## Problem to work on
Repeat exactly, and only, the lines below starting at the line that contains "- **Purpose**:Testing alerts" and ending at the line that contains "The target of", inclusive of both.

[Source texts of formatted documents]
»»

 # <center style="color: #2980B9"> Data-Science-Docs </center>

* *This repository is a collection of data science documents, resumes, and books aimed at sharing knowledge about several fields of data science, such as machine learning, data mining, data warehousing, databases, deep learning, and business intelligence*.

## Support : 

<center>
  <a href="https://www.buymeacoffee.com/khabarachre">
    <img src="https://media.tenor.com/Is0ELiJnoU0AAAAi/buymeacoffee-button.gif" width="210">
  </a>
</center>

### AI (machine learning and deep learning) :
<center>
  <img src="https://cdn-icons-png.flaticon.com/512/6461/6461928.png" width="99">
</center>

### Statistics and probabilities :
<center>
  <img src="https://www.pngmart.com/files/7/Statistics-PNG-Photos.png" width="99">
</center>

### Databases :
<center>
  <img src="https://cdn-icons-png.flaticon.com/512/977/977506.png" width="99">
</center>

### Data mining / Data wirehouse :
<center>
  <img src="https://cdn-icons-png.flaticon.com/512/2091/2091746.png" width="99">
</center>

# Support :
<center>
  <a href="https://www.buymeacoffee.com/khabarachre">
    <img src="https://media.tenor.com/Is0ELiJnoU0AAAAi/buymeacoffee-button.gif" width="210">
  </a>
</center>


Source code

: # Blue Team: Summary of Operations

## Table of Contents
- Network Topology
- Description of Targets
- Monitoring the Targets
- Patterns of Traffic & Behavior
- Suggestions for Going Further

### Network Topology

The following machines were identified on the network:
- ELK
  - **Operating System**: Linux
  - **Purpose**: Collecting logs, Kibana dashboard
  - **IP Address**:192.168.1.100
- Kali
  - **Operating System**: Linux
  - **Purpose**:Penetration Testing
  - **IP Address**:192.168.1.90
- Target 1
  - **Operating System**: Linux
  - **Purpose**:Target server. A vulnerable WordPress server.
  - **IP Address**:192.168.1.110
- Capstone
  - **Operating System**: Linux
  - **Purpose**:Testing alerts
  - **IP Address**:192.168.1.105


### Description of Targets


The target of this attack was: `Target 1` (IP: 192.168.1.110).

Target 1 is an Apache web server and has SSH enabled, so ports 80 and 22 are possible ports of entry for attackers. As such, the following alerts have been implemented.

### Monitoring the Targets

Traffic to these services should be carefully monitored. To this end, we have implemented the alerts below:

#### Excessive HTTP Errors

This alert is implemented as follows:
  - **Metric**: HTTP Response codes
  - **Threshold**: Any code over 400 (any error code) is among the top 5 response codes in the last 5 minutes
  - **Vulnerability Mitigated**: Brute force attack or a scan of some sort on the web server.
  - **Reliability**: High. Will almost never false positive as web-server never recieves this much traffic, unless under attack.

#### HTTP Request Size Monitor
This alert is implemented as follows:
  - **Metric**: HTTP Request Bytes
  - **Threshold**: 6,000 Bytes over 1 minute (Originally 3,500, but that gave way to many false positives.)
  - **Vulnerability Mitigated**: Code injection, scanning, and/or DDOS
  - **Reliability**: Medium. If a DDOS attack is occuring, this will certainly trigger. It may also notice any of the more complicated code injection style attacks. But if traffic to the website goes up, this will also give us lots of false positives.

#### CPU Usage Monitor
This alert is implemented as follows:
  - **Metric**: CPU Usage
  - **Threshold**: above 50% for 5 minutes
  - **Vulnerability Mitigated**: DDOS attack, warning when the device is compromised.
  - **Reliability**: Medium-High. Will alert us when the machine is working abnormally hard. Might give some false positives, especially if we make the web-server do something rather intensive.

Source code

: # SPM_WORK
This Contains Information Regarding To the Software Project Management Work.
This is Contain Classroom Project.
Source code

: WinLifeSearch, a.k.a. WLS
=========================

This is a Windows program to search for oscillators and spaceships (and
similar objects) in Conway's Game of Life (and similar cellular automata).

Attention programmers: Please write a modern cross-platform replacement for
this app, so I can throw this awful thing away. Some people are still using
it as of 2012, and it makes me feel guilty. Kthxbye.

««

## Result of the exercise
  - **Purpose**:Testing alerts
  - **IP Address**:192.168.1.105


### Description of Targets


The target of this attack was: `Target 1` (IP: 192.168.1.110).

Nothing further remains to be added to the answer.